BEGIN Given data

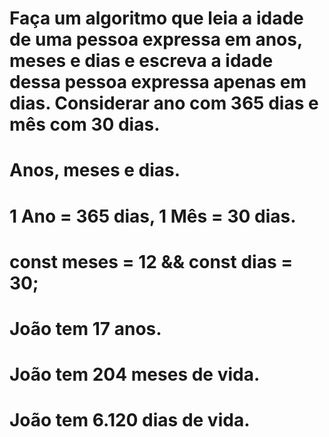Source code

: # Faça um algoritmo que leia a idade de uma pessoa expressa em anos, meses e dias e escreva a idade dessa pessoa expressa apenas em dias. Considerar ano com 365 dias e mês com 30 dias.

# Anos, meses e dias.

# 1 Ano = 365 dias, 1 Mês = 30 dias.

# const meses = 12 && const dias = 30;

# João tem 17 anos.

# João tem 204 meses de vida.

# João tem 6.120 dias de vida.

END Given data

- **Exercise requirements**
Your answer must be an exact copy of the records, minus any pictures.

- **Output for this exercise**
Source code

: # Faça um algoritmo que leia a idade de uma pessoa expressa em anos, meses e dias e escreva a idade dessa pessoa expressa apenas em dias. Considerar ano com 365 dias e mês com 30 dias.

# Anos, meses e dias.

# 1 Ano = 365 dias, 1 Mês = 30 dias.

# const meses = 12 && const dias = 30;

# João tem 17 anos.

# João tem 204 meses de vida.

# João tem 6.120 dias de vida.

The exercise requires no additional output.